Rhett Butler, diretor executivo da Mongabay, uma organização ambiental sem fins lucrativos, diz que começou a ver benefícios decrescentes em publicar no Twitter em novembro de 2022, um mês após Musk comprá-lo. Além de uma queda no engajamento, houve “mais interações negativas, acusações de viés e outras dinâmicas desafiadoras” que “tornaram a plataforma menos tolerável para a equipe que a gerencia”.
O LinkedIn surgiu como uma alternativa preferida. “Como uma organização sem fins lucrativos, priorizamos entender quem consome nossos relatórios e como eles usam essa informação, em vez de focar apenas nos números de tráfego”, diz Butler.

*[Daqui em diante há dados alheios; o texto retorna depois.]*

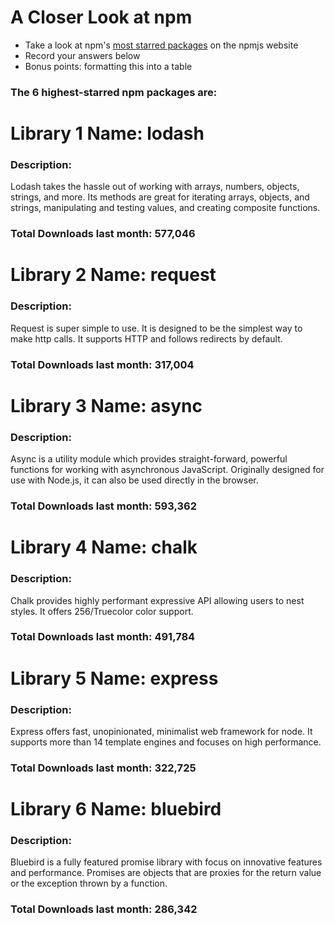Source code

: # A Closer Look at npm
- Take a look at npm's [most starred packages](https://www.npmjs.com/browse/star) on the npmjs website
- Record your answers below
- Bonus points: formatting this into a table

### The 6 highest-starred npm packages are:

# Library 1 Name: lodash

### Description:
Lodash takes the hassle out of working with arrays, numbers, objects, strings, and more. Its methods are great for iterating arrays, objects, and strings, manipulating and testing values, and creating composite functions.

### Total Downloads last month: 577,046

# Library 2 Name: request

### Description:
Request is super simple to use. It is designed to be the simplest way to make http calls. It supports HTTP and follows redirects by default.

### Total Downloads last month: 317,004

# Library 3 Name: async

### Description:
Async is a utility module which provides straight-forward, powerful functions for working with asynchronous JavaScript. Originally designed for use with Node.js, it can also be used directly in the browser.

### Total Downloads last month: 593,362

# Library 4 Name: chalk

### Description:
Chalk provides highly performant expressive API allowing users to nest styles. It offers 256/Truecolor color support.

### Total Downloads last month: 491,784

# Library 5 Name: express

### Description:
Express offers fast, unopinionated, minimalist web framework for node. It supports more than 14 template engines and focuses on high performance. 
### Total Downloads last month: 322,725


# Library 6 Name: bluebird

### Description:
Bluebird is a fully featured promise library with focus on innovative features and performance. Promises are objects that are proxies for the return value or the exception thrown by a function. 
### Total Downloads last month: 286,342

Tatiana Prowell, oncologista, historicamente usou o Twitter para compartilhar conhecimento sobre câncer. Durante a pandemia, ela o usou para destacar dados emergentes, ajudando o “público e meus colegas a se manterem informados”. Ela co-fundou Healthcare Workers vs Hunger (@HCWvsHunger), uma competição amigável que arrecadou mais de US$ 2,3 milhões (R$ 13,4 milhões) para bancos de alimentos.

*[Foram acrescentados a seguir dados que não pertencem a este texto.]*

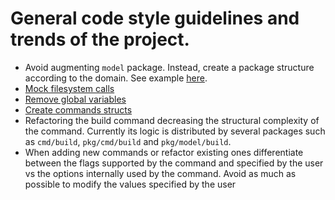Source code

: # General code style guidelines and trends of the project.

- Avoid augmenting `model` package. Instead, create a package structure according to the domain. See example [here](https://github.com/okteto/okteto/tree/master/pkg/externalresource).
- [Mock filesystem calls](https://www.notion.so/okteto/Mock-filesystem-calls-53bf480a892849e7bbd81245457dba20)
- [Remove global variables](https://www.notion.so/Remove-global-variables-a08141e572c34830a6d892d8db9634c4)
- [Create commands structs](https://www.notion.so/Create-commands-structs-da8f8c79ae324cfda74be9789a19e1bf)
- Refactoring the build command decreasing the structural complexity of the command. Currently its logic is distributed by several packages such as `cmd/build`, `pkg/cmd/build` and `pkg/model/build`.
- When adding new commands or refactor existing ones differentiate between the flags supported by the command and specified by the user vs the options internally used by the command. Avoid as much as possible to modify the values specified by the user
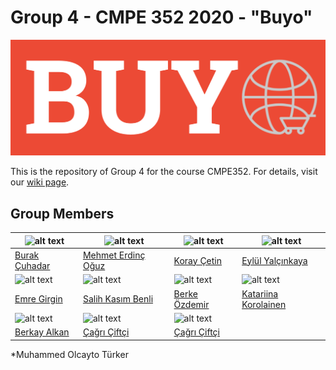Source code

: # Group 4 - CMPE 352 2020 - "Buyo"

![](https://github.com/bounswe/bounswe2020group4/blob/master/logoV1.png "Buyo")

This is the repository of Group 4 for the course CMPE352. For details, visit our [wiki page](https://github.com/bounswe/bounswe2020group4/wiki).

## Group Members
| <img src="https://avatars.githubusercontent.com/burakcuhadar" alt="alt text" width="150"> | <img src="https://avatars.githubusercontent.com/eridincu" alt="alt text" width="150"> | <img src="https://avatars.githubusercontent.com/koraycetiin" alt="alt text" width="150"> | <img src="https://avatars.githubusercontent.com/eylulyalcinkaya" alt="alt text" width="150"> | 
|---|---|---|---|
|[Burak Çuhadar](https://github.com/bounswe/bounswe2020group4/wiki/Burak-%C3%87uhadar)|[Mehmet Erdinç Oğuz](https://github.com/bounswe/bounswe2020group4/wiki/Mehmet-Erdin%C3%A7-O%C4%9Fuz)|[Koray Çetin](https://github.com/bounswe/bounswe2020group4/wiki/Koray-Cetin)|[Eylül Yalçınkaya](https://github.com/bounswe/bounswe2020group4/wiki/Eyl%C3%BCl-Yal%C3%A7%C4%B1nkaya)|
| <img src="https://avatars.githubusercontent.com/egirgin" alt="alt text" width="150"> | <img src="https://avatars.githubusercontent.com/zeritte" alt="alt text" width="150"> | <img src="https://avatars.githubusercontent.com/berkeozdemir2016400246" alt="alt text" width="150"> | <img src="https://avatars.githubusercontent.com/katakor" alt="alt text" width="150"> | 
|[Emre Girgin](https://github.com/bounswe/bounswe2020group4/wiki/Emre-Girgin)|[Salih Kasım Benli](https://github.com/bounswe/bounswe2020group4/wiki/Salih-Kas%C4%B1m-Benli)|[Berke Özdemir](https://github.com/bounswe/bounswe2020group4/wiki/Berke-%C3%96zdemir)|[Katariina Korolainen](https://github.com/bounswe/bounswe2020group4/wiki/Katariina-Korolainen)|
| <img src="https://avatars.githubusercontent.com/berkayalkan" alt="alt text" width="150"> | <img src="https://avatars.githubusercontent.com/cagric0" alt="alt text" width="150"> | <img src="https://avatars.githubusercontent.com/cagric0" alt="alt text" width="150"> |
|[Berkay Alkan](https://github.com/bounswe/bounswe2020group4/wiki/Berkay-Alkan)|[Çağrı Çiftçi](https://github.com/bounswe/bounswe2020group4/wiki/%C3%87a%C4%9Fr%C4%B1-%C3%87ift%C3%A7i)|[Çağrı Çiftçi](https://github.com/bounswe/bounswe2020group4/wiki/%C3%87a%C4%9Fr%C4%B1-%C3%87ift%C3%A7i)|


*Muhammed Olcayto Türker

Agora ela também começou a postar no Bluesky. “Parece mais com o Twitter de alguns anos atrás. As trocas eram mais produtivas e a atmosfera era mais positiva”, diz Prowell. Mas ela permanecerá no X, porque pode ouvir os pacientes e “as pessoas merecem ciência e informações de saúde confiáveis, equilibradas e compreensíveis”.

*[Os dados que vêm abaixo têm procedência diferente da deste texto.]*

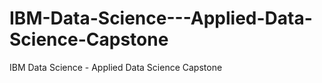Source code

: # IBM-Data-Science---Applied-Data-Science-Capstone
IBM Data Science - Applied Data Science Capstone
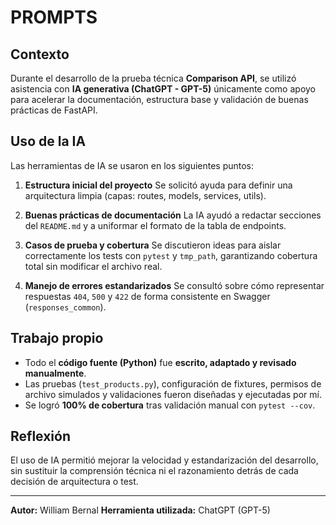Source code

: # PROMPTS

## Contexto

Durante el desarrollo de la prueba técnica **Comparison API**, se utilizó asistencia con **IA generativa (ChatGPT - GPT-5)** únicamente como apoyo para acelerar la documentación, estructura base y validación de buenas prácticas de FastAPI.

## Uso de la IA

Las herramientas de IA se usaron en los siguientes puntos:

1. **Estructura inicial del proyecto**
   Se solicitó ayuda para definir una arquitectura limpia (capas: routes, models, services, utils).

2. **Buenas prácticas de documentación**
   La IA ayudó a redactar secciones del `README.md` y a uniformar el formato de la tabla de endpoints.

3. **Casos de prueba y cobertura**
   Se discutieron ideas para aislar correctamente los tests con `pytest` y `tmp_path`, garantizando cobertura total sin modificar el archivo real.

4. **Manejo de errores estandarizados**
   Se consultó sobre cómo representar respuestas `404`, `500` y `422` de forma consistente en Swagger (`responses_common`).

## Trabajo propio

- Todo el **código fuente (Python)** fue **escrito, adaptado y revisado manualmente**.
- Las pruebas (`test_products.py`), configuración de fixtures, permisos de archivo simulados y validaciones fueron diseñadas y ejecutadas por mí.
- Se logró **100% de cobertura** tras validación manual con `pytest --cov`.

## Reflexión

El uso de IA permitió mejorar la velocidad y estandarización del desarrollo, sin sustituir la comprensión técnica ni el razonamiento detrás de cada decisión de arquitectura o test.

---

**Autor:** William Bernal
**Herramienta utilizada:** ChatGPT (GPT-5)
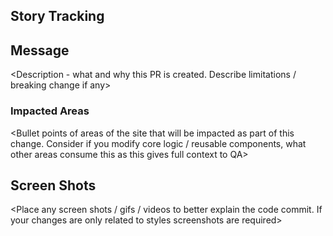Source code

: ## Story Tracking

<Link to the story for regulation purposes>

## Message

<Description - what and why this PR is created. Describe limitations / breaking change if any>

### Impacted Areas

<Bullet points of areas of the site that will be impacted as part of this change. Consider if you modify core logic / reusable components, what other areas consume this as this gives full context to QA>

## Screen Shots

<Place any screen shots / gifs / videos to better explain the code commit. If your changes are only related to styles screenshots are required> 
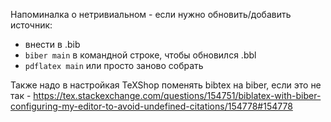 Напоминалка о нетривиальном - если нужно обновить/добавить источник:

- внести в .bib  
- `biber main` в командной строке, чтобы обновился .bbl  
- `pdflatex main` или просто заново собрать

Также надо в настройкая TeXShop поменять bibtex на biber, если это не так - https://tex.stackexchange.com/questions/154751/biblatex-with-biber-configuring-my-editor-to-avoid-undefined-citations/154778#154778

Outras entidades com deveres cívicos tomaram uma decisão diferente. A força policial do Norte de Gales saiu do Twitter, porque estava “se tornando cada vez mais difícil comunicar informações oportunas, factuais e relevantes”, de acordo com a chefe de polícia Amanda Blakeman. Patrick Hurley, um membro do parlamento britânico, acredita que o X agora promove “uma agenda em desacordo com os valores do povo britânico, e encoraja cliques através da raiva”. Ele acha o Facebook e o Nextdoor mais úteis para alcançar os constituintes, e o Bluesky para formadores de opinião e pares.
Embora possam perder grandes audiências ao deixar o X, alguns criativos acreditam que não têm escolha: não é mais adequado para o propósito. “Minha sensação é que a natureza tóxica do X trabalha contra o desejo de espalhar alegria através da leitura”, diz Jonny Geller, diretor executivo da agência de talentos Curtis Brown Group. O romancista John Niven coloca de forma direta: “Seu uso [para] feeds de notícias e promoção de livros não compensa mais atravessar um oceano de sujeira”.
O escritor de comédia Jon Harvey, mais conhecido como Count Binface, acredita que a enxurrada de “conteúdo indesejado” teve um efeito material no networking e na geração de ideias. “Muito do que faço é reativo, improvisando com base no que vejo no meu feed”, ele diz. “À medida que o algoritmo se tornou mais pernicioso, eu estava vendo muito mais tweets de usuários que não seguia.”
Porém, enquanto muitos migraram, encontrar audiências e oportunidades pode ser mais difícil em outras plataformas. A blogueira de moda Camille Charrière, que tem mais de 1 milhão de seguidores no Instagram, saiu do X após a eleição nos EUA, mas sente falta de uma plataforma baseada em texto. “No Instagram, sinto-me como uma influenciadora de moda. No X, eu conseguia me conectar com pessoas que não me viam assim.”
A oportunidade de desafiar perspectivas é uma perda, diz Harvey. “Por mais que o Bluesky pareça um novo começo para muitas pessoas, provavelmente há um preço a pagar se diferentes seções da sociedade se retirarem para seus espaços seguros.”